About this exercise
Write every entry out again with no changes, and leave the images behind.

Given entries
=== Section Start ===
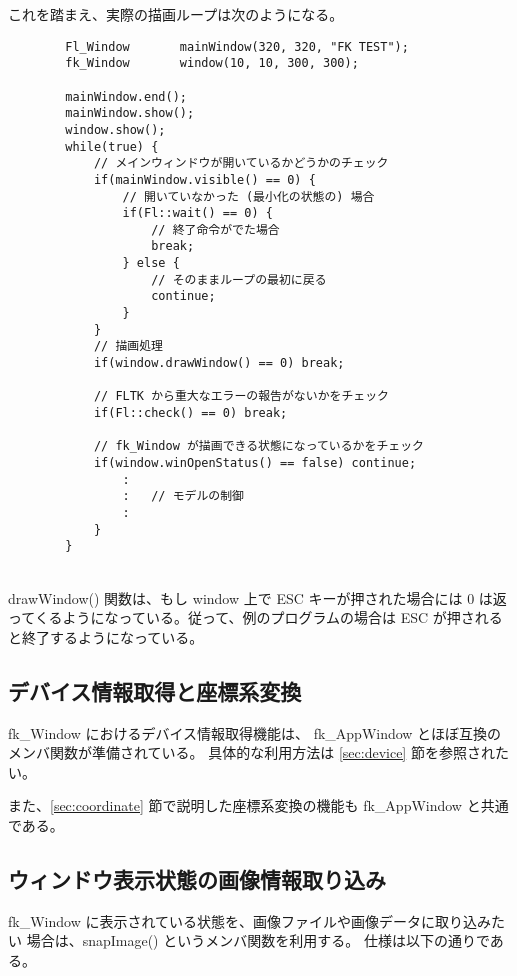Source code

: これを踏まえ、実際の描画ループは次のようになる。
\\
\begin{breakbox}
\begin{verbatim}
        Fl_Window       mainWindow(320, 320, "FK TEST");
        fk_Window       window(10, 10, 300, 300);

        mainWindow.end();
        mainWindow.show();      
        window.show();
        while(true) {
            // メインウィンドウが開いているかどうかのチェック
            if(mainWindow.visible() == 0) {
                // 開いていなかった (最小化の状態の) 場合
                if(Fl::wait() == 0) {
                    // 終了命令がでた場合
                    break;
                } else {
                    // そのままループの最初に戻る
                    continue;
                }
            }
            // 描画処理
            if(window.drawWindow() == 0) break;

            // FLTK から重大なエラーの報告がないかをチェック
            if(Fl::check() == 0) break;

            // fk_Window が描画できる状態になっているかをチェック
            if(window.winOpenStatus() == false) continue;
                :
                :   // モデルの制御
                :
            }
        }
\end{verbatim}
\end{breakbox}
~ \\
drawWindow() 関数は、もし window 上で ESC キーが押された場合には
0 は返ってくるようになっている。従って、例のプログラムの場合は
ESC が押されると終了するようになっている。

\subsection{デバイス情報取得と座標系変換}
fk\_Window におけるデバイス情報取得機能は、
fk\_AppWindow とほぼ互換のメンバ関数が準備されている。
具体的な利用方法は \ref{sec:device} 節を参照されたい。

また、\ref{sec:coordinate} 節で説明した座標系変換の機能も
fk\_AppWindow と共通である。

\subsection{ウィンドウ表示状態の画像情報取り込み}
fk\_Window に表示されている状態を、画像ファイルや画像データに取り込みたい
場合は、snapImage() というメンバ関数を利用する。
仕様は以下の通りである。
=== Section End ===
Answer area
Source code

: これを踏まえ、実際の描画ループは次のようになる。
\\
\begin{breakbox}
\begin{verbatim}
        Fl_Window       mainWindow(320, 320, "FK TEST");
        fk_Window       window(10, 10, 300, 300);

        mainWindow.end();
        mainWindow.show();      
        window.show();
        while(true) {
            // メインウィンドウが開いているかどうかのチェック
            if(mainWindow.visible() == 0) {
                // 開いていなかった (最小化の状態の) 場合
                if(Fl::wait() == 0) {
                    // 終了命令がでた場合
                    break;
                } else {
                    // そのままループの最初に戻る
                    continue;
                }
            }
            // 描画処理
            if(window.drawWindow() == 0) break;

            // FLTK から重大なエラーの報告がないかをチェック
            if(Fl::check() == 0) break;

            // fk_Window が描画できる状態になっているかをチェック
            if(window.winOpenStatus() == false) continue;
                :
                :   // モデルの制御
                :
            }
        }
\end{verbatim}
\end{breakbox}
~ \\
drawWindow() 関数は、もし window 上で ESC キーが押された場合には
0 は返ってくるようになっている。従って、例のプログラムの場合は
ESC が押されると終了するようになっている。

\subsection{デバイス情報取得と座標系変換}
fk\_Window におけるデバイス情報取得機能は、
fk\_AppWindow とほぼ互換のメンバ関数が準備されている。
具体的な利用方法は \ref{sec:device} 節を参照されたい。

また、\ref{sec:coordinate} 節で説明した座標系変換の機能も
fk\_AppWindow と共通である。

\subsection{ウィンドウ表示状態の画像情報取り込み}
fk\_Window に表示されている状態を、画像ファイルや画像データに取り込みたい
場合は、snapImage() というメンバ関数を利用する。
仕様は以下の通りである。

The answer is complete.